7 Comments

  1. I saw Pandora’s Promise tonight in Brisbane which is the last showing of the Australian tour. It was well received by a smallish but still reasonable audience given the difficulties of promoting an independent doco. There were no hostile questions during the Q&A session and certainly nothing like that bloke in the video. There was a good round of applause after the film and after the Q&A.

    I find it a little hard to judge the impact, because there is not much in it that is new to me. My nineteen year old daughter liked it and thought it had impact.

    I respect Robert Stone a lot, not only for making the film, but the really hard slog of promoting it. I guess it would not be the first time he has had to deal with that sort of thing and probably won’t be the last. He is articulate and does a great job.

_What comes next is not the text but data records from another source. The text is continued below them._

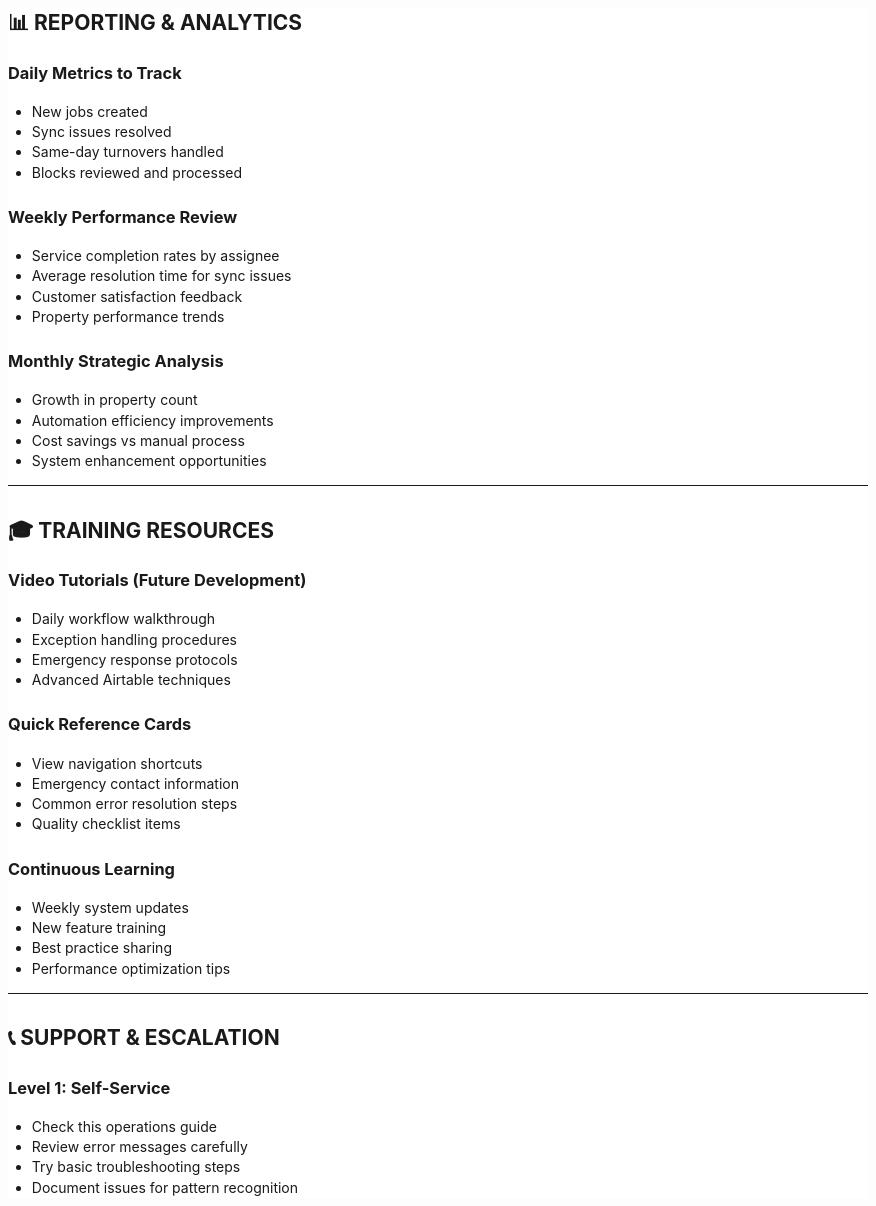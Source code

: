 
## 📊 **REPORTING & ANALYTICS**

### **Daily Metrics to Track**
- New jobs created
- Sync issues resolved
- Same-day turnovers handled
- Blocks reviewed and processed

### **Weekly Performance Review**
- Service completion rates by assignee
- Average resolution time for sync issues
- Customer satisfaction feedback
- Property performance trends

### **Monthly Strategic Analysis**
- Growth in property count
- Automation efficiency improvements
- Cost savings vs manual process
- System enhancement opportunities

---

## 🎓 **TRAINING RESOURCES**

### **Video Tutorials** (Future Development)
- Daily workflow walkthrough
- Exception handling procedures
- Emergency response protocols
- Advanced Airtable techniques

### **Quick Reference Cards**
- View navigation shortcuts
- Emergency contact information
- Common error resolution steps
- Quality checklist items

### **Continuous Learning**
- Weekly system updates
- New feature training
- Best practice sharing
- Performance optimization tips

---

## 📞 **SUPPORT & ESCALATION**

### **Level 1: Self-Service**
- Check this operations guide
- Review error messages carefully
- Try basic troubleshooting steps
- Document issues for pattern recognition
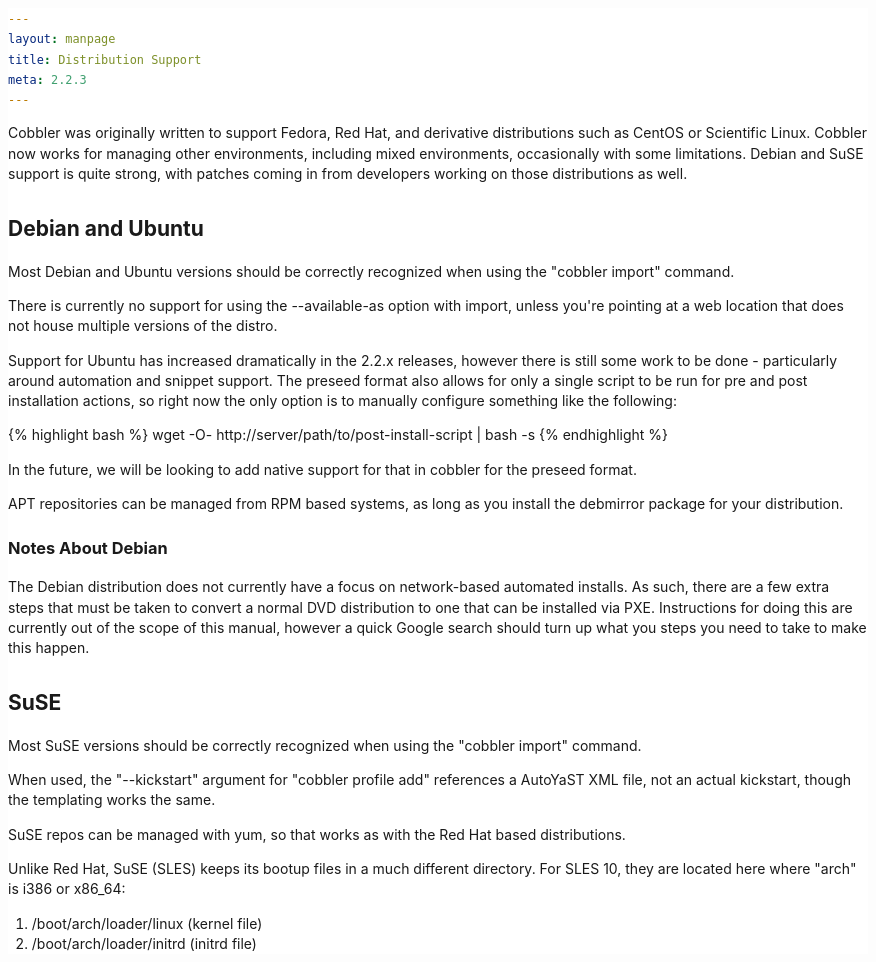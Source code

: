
 ```yaml
---
layout: manpage
title: Distribution Support
meta: 2.2.3
---
```


Cobbler was originally written to support Fedora, Red Hat, and derivative distributions such as CentOS or Scientific Linux. Cobbler now works for managing other environments, including mixed environments, occasionally with some limitations. Debian and SuSE support is quite strong, with patches coming in from developers working on those distributions as well.  

## Debian and Ubuntu

Most Debian and Ubuntu versions should be correctly recognized when using the "cobbler import" command. 

There is currently no support for using the --available-as option with import, unless you're pointing at a web location that does not house multiple versions of the distro.

Support for Ubuntu has increased dramatically in the 2.2.x releases, however there is still some work to be done - particularly around automation and snippet support. The preseed format also allows for only a single script to be run for pre and post installation actions, so right now the only option is to manually configure something like the following:

{% highlight bash %}
wget -O- http://server/path/to/post-install-script | bash -s
{% endhighlight %}

In the future, we will be looking to add native support for that in cobbler for the preseed format.

APT repositories can be managed from RPM based systems, as long as you install the debmirror package for your distribution.

### Notes About Debian

The Debian distribution does not currently have a focus on network-based automated installs. As such, there are a few extra steps that must be taken to convert a normal DVD distribution to one that can be installed via PXE. Instructions for doing this are currently out of the scope of this manual, however a quick Google search should turn up what you steps you need to take to make this happen.

## SuSE

Most SuSE versions should be correctly recognized when using the "cobbler import" command.

When used, the "--kickstart" argument for "cobbler profile add" references a AutoYaST XML file, not an actual kickstart, though the templating works the same.

SuSE repos can be managed with yum, so that works as with the Red Hat based distributions.

Unlike Red Hat, SuSE (SLES) keeps its bootup files in a much different directory. For SLES 10, they are located here where "arch" is i386 or x86\_64:

1. /boot/arch/loader/linux (kernel file)
2. /boot/arch/loader/initrd (initrd file)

  2. The good news is that a person like the heckler is not likely to win over many people who are undecided with a performance like that. That kind of screaming and name-calling is a signal to most people that you don’t have facts on your side.

  3. Luv the anti-nuclear power nuts! They almost always end up embarrassing themselves and their cause in a rational debate. That’s why pro-nuclear advocates need to engage them whenever possible, IMO.

    Marcel

  4. Melbournite here.

    While I was unable to attend a Pandora’s Promise screening, I have been to a couple of Caldicott lectures over the years. There are ALWAYS audience members, like the man in the video, that go on their anti-nuclear tirade during question time. It’s rather sad. It’s kind of like a a habitual blogger copy and pasting their dozen talking points over and over again.

    The only difference is that in this instance, Stone rebuked the ‘argument’, where as Caldicott would have validated it.